Hex patterns catch opcode sequences and structural artifacts. They survive string obfuscation but break on recompilation with different optimization flags. Use them for unique decoder stubs, distinctive crypto routines, or PE structure quirks. Wildcards (??) and jumps ([4-8]) give you tolerance for register variation and small offset changes.

Regex is the most expensive primitive. YARA evaluates regex per byte until it can rule out a match. Restrict regex to anchored, short patterns. "/cmd\.exe \/c [a-z]+/" is fine. "/.*payload.*/" will crater your scan performance across a 100GB sample corpus.

Condition Logic Is Where Rules Live or Die

The condition block is where you express "how many of these strings need to match, and where". This is where most analysts give up and write "any of them" or "all of them". Both are wrong for non-trivial families.

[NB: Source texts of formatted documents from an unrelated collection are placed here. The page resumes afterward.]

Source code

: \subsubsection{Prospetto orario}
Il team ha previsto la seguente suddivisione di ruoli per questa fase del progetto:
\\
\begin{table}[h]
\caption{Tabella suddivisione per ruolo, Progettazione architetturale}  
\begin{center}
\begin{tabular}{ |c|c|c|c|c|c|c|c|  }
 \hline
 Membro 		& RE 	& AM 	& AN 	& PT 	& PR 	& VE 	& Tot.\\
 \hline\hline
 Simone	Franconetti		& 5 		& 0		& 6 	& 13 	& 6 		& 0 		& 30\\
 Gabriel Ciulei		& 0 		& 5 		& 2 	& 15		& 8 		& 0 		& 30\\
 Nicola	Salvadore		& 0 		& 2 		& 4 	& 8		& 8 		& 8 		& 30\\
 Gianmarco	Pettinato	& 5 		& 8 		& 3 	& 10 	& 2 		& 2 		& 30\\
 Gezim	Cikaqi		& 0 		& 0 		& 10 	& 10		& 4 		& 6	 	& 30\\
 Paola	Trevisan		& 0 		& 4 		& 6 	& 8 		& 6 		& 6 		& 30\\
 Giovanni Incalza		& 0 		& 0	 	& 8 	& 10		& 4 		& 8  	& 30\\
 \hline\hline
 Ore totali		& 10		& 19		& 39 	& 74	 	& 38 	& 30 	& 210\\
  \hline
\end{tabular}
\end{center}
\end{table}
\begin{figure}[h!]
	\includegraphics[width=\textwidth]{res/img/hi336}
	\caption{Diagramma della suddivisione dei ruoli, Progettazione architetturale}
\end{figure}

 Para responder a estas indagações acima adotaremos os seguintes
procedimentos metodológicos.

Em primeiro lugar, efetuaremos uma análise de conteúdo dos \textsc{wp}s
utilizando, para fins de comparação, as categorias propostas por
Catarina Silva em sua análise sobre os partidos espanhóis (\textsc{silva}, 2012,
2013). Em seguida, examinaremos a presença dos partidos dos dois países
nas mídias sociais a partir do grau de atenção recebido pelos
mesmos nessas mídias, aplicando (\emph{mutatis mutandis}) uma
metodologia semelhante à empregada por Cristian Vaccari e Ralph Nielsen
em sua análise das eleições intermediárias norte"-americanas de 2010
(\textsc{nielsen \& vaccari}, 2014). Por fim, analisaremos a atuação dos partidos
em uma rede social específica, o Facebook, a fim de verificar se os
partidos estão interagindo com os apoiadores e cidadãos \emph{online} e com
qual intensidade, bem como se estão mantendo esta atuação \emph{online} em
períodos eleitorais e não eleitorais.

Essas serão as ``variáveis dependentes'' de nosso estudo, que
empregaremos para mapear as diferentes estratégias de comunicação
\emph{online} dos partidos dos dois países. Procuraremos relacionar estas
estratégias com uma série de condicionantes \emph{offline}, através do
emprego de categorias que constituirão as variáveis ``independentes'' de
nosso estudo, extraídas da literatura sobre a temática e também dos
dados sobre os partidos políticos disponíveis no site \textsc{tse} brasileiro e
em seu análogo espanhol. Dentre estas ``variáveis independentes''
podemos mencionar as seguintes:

A good condition pattern: require at least one structural anchor (PE magic, specific section name, distinctive import) plus M of N family-specific strings. For example: pe.is_pe and pe.imports("crypt32.dll", "CryptStringToBinaryA") and 3 of ($cmd*) and 1 of ($url*). This says "PE file that imports a specific crypto function, with at least three of the command strings and at least one of the URL patterns". That kind of rule generalizes across a campaign while staying narrow enough to avoid noise.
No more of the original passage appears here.